Bible Commentary

Matthew 4:8-10

The Pulpit Commentary on Matthew 4:8-10

The Pulpit Commentary · Joseph S. Exell and contributors · Public domain

The third ordeal-temptation of Jesus.

The first temptation was aimed at Jesus in the matter of the appetite of the body. The second in that of the audacious ambition of a daring mind, whose pride of self and of thought would court every presumption whatsoever. The third is an immediate assault on the properly spiritual nature of man, which involves first of all conception of duty, of religion, and of its grandest presentation in commandment the first, for ever and ever the first! It "goes without saying" that no description more brief, comprehensive, true, addresses itself to the fixing of what it is that is amiss with man than this—that he forgets that he is estranged from his being's first glory, the worship of its Creator, Father, sovereign Owner, God. And when this is well remembered, that one type of temptation should be recorded in this direction is what we should entirely expect. It may be held probable that the eighth verse goes a long way to give a satisfactory clue as to how far the details of the scenery of these temptations are to be read literally. It is plain that here they cannot be read so absolutely. None the less, in our opinion, is the groundwork in this case itself most real; in other words, we believe the scene was the summit of a high mountain, although even the narrowest exegesis of the expression "all the kingdoms of the world, and the glory of them," may be too wide for literal construing. Notice in the description of this temptation that—

I. IT BEGS THE VANTAGE-GROUND, THE ENHANCING CIRCUMSTANCES OF THE IMPRESSION, LENT BY ACTUAL SIGHT. That this kind of consideration may legitimately be set to the credit of Christ's combined nature is sufficiently shown by the numerous occasions in which we find such things as these—that his "tears," his "deep anger," his immeasurable "grief," reached their climax respectively when his eye actually "beheld" (the city), "saw" (her weeping, and the Jews also weeping which came with her), "looked round about" (upon them, being grieved, etc.).
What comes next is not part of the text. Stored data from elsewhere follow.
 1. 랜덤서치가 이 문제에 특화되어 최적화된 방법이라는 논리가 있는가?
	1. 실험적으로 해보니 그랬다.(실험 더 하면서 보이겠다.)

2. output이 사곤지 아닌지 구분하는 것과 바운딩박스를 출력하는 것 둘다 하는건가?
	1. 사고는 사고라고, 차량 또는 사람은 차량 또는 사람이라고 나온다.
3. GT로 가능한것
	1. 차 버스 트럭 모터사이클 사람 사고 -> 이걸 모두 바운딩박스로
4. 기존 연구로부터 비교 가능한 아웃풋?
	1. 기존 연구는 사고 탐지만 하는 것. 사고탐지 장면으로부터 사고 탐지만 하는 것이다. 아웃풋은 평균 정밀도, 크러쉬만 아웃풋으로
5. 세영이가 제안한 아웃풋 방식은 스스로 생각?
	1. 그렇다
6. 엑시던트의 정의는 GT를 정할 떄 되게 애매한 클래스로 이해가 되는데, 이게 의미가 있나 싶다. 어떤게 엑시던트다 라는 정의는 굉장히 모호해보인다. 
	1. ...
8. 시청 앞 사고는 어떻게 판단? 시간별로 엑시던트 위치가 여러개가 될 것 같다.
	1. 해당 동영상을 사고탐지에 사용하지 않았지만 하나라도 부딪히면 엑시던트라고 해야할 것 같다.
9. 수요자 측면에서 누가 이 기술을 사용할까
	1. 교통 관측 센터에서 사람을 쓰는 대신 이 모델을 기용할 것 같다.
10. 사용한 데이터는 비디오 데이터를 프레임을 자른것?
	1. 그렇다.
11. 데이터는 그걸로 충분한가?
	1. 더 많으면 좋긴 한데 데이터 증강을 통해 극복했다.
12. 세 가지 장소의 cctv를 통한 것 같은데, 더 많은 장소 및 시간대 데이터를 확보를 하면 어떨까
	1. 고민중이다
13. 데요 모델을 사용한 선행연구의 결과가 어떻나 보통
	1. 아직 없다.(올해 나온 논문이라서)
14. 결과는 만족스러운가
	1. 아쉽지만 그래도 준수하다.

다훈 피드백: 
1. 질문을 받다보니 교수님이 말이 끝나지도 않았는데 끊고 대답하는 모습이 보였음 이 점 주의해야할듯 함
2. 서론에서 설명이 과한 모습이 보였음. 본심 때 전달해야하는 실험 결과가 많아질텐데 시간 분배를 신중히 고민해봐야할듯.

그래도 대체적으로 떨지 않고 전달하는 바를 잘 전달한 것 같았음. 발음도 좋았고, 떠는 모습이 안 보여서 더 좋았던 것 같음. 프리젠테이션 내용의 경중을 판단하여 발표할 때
For those even who believe that the temptations of Jesus were conducted only in vision, the words "actual sight" may still have their meaning.
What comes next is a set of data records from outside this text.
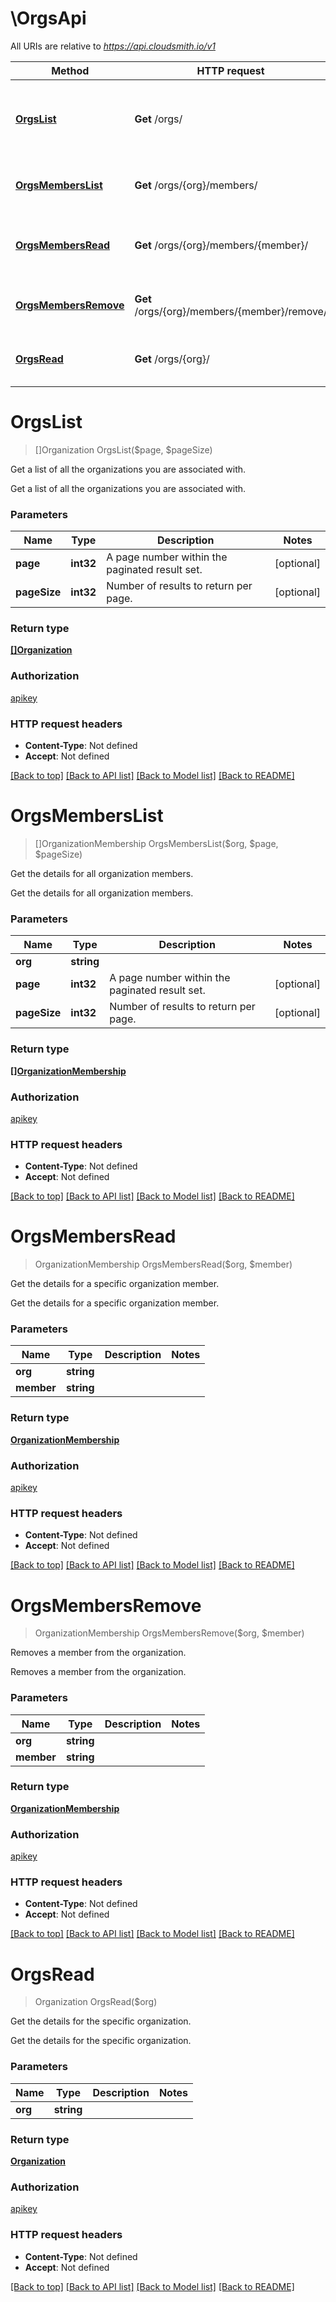 # \OrgsApi

All URIs are relative to *https://api.cloudsmith.io/v1*

Method | HTTP request | Description
------------- | ------------- | -------------
[**OrgsList**](OrgsApi.md#OrgsList) | **Get** /orgs/ | Get a list of all the organizations you are associated with.
[**OrgsMembersList**](OrgsApi.md#OrgsMembersList) | **Get** /orgs/{org}/members/ | Get the details for all organization members.
[**OrgsMembersRead**](OrgsApi.md#OrgsMembersRead) | **Get** /orgs/{org}/members/{member}/ | Get the details for a specific organization member.
[**OrgsMembersRemove**](OrgsApi.md#OrgsMembersRemove) | **Get** /orgs/{org}/members/{member}/remove/ | Removes a member from the organization.
[**OrgsRead**](OrgsApi.md#OrgsRead) | **Get** /orgs/{org}/ | Get the details for the specific organization.


# **OrgsList**
> []Organization OrgsList($page, $pageSize)

Get a list of all the organizations you are associated with.

Get a list of all the organizations you are associated with.


### Parameters

Name | Type | Description  | Notes
------------- | ------------- | ------------- | -------------
 **page** | **int32**| A page number within the paginated result set. | [optional] 
 **pageSize** | **int32**| Number of results to return per page. | [optional] 

### Return type

[**[]Organization**](Organization.md)

### Authorization

[apikey](../README.md#apikey)

### HTTP request headers

 - **Content-Type**: Not defined
 - **Accept**: Not defined

[[Back to top]](#) [[Back to API list]](../README.md#documentation-for-api-endpoints) [[Back to Model list]](../README.md#documentation-for-models) [[Back to README]](../README.md)

# **OrgsMembersList**
> []OrganizationMembership OrgsMembersList($org, $page, $pageSize)

Get the details for all organization members.

Get the details for all organization members.


### Parameters

Name | Type | Description  | Notes
------------- | ------------- | ------------- | -------------
 **org** | **string**|  | 
 **page** | **int32**| A page number within the paginated result set. | [optional] 
 **pageSize** | **int32**| Number of results to return per page. | [optional] 

### Return type

[**[]OrganizationMembership**](OrganizationMembership.md)

### Authorization

[apikey](../README.md#apikey)

### HTTP request headers

 - **Content-Type**: Not defined
 - **Accept**: Not defined

[[Back to top]](#) [[Back to API list]](../README.md#documentation-for-api-endpoints) [[Back to Model list]](../README.md#documentation-for-models) [[Back to README]](../README.md)

# **OrgsMembersRead**
> OrganizationMembership OrgsMembersRead($org, $member)

Get the details for a specific organization member.

Get the details for a specific organization member.


### Parameters

Name | Type | Description  | Notes
------------- | ------------- | ------------- | -------------
 **org** | **string**|  | 
 **member** | **string**|  | 

### Return type

[**OrganizationMembership**](OrganizationMembership.md)

### Authorization

[apikey](../README.md#apikey)

### HTTP request headers

 - **Content-Type**: Not defined
 - **Accept**: Not defined

[[Back to top]](#) [[Back to API list]](../README.md#documentation-for-api-endpoints) [[Back to Model list]](../README.md#documentation-for-models) [[Back to README]](../README.md)

# **OrgsMembersRemove**
> OrganizationMembership OrgsMembersRemove($org, $member)

Removes a member from the organization.

Removes a member from the organization.


### Parameters

Name | Type | Description  | Notes
------------- | ------------- | ------------- | -------------
 **org** | **string**|  | 
 **member** | **string**|  | 

### Return type

[**OrganizationMembership**](OrganizationMembership.md)

### Authorization

[apikey](../README.md#apikey)

### HTTP request headers

 - **Content-Type**: Not defined
 - **Accept**: Not defined

[[Back to top]](#) [[Back to API list]](../README.md#documentation-for-api-endpoints) [[Back to Model list]](../README.md#documentation-for-models) [[Back to README]](../README.md)

# **OrgsRead**
> Organization OrgsRead($org)

Get the details for the specific organization.

Get the details for the specific organization.


### Parameters

Name | Type | Description  | Notes
------------- | ------------- | ------------- | -------------
 **org** | **string**|  | 

### Return type

[**Organization**](Organization.md)

### Authorization

[apikey](../README.md#apikey)

### HTTP request headers

 - **Content-Type**: Not defined
 - **Accept**: Not defined

[[Back to top]](#) [[Back to API list]](../README.md#documentation-for-api-endpoints) [[Back to Model list]](../README.md#documentation-for-models) [[Back to README]](../README.md)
II. IT WENT DIRECT TO THE SUBSTANCE OF THE WORK WHICH BROUGHT CHRIST TO EARTH, THE SECURING OF THE KINGDOMS OF THIS WORLD. To give what facility may be possible to any conception of the feasibility of Satan's fulfilling the offer of his tempting, we might imagine that he meant he would "give all the kingdoms," etc., in the sense of utterly retreating himself from the conflict; and from the endeavour, at present too successful, to win the world for his own. On the other hand, we know by what very different method, of the Passion and blood of Christ, the victory was to be won, and Satan to be dispossessed of his hold.

III. IT ASSERTS (), WHAT CHRIST AT ALL EVENTS DOES NOT DENY OR CHALLENGE, A CERTAIN ABSOLUTE HOLD ON THE WORLD ON THE PART OF SATAN, AND BY SOME SORT OF RIGHT. It is a thing supremely worthy of note that, in so small a compass as the description of the facts of the temptation, a place should thus be found for the recognition of a phenomenon so inscrutable, and so undeniably embedded in the facts of the world, in the statements of Scripture, and in the very grain of universal theology.
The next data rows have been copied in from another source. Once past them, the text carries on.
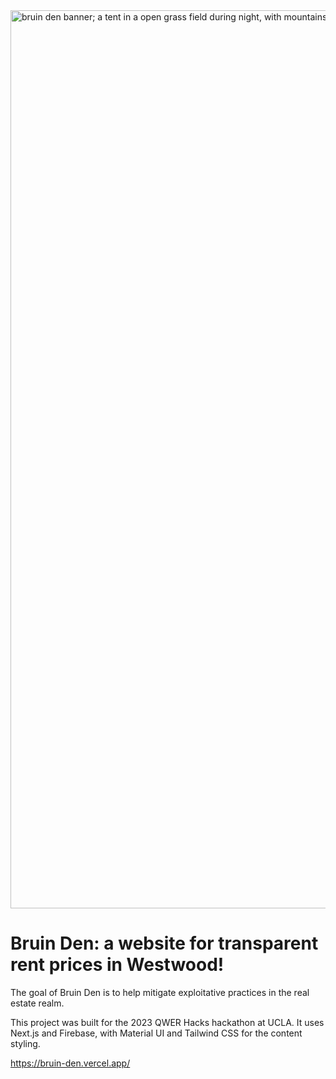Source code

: <img width="1437" alt="bruin den banner; a tent in a open grass field during night, with mountains and stars in the background" src="https://user-images.githubusercontent.com/98000677/215346474-07bfc930-09d6-47fb-b896-ba5bcbef299c.png">

# Bruin Den: a website for transparent rent prices in Westwood!

The goal of Bruin Den is to help mitigate exploitative practices in the real estate realm.

This project was built for the 2023 QWER Hacks hackathon at UCLA. It uses Next.js and Firebase, with Material UI and Tailwind CSS for the content styling.

https://bruin-den.vercel.app/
IV. IT PRESENTS ITSELF IN TEMPTATION'S ABSOLUTE, ESSENTIAL, FORM. The essential crucial question in all temptation of moral matter is this—Will a man bow down from himself, from his God, to worship untruth, to do the thing called sin, to honour the thing called evil, to act the thing called a lie, to worship Satan? These things, all mystery apart, arc to" worship." Satan, and not to "worship the Lord God."

V. IT GETS ITSELF ITS ANSWER, POSITIVE AND SWIFT. This twofold answer is revealed.

1. The instinctive resentment of the nature: "Get thee behind me, Satan!"

2. The unqualified confession of the philosophy of that resentment: "It is written," i.e. written in reason, in conscience, in the Word: "Thou shalt worship the Lord thy God, and him only shalt thou serve."—B.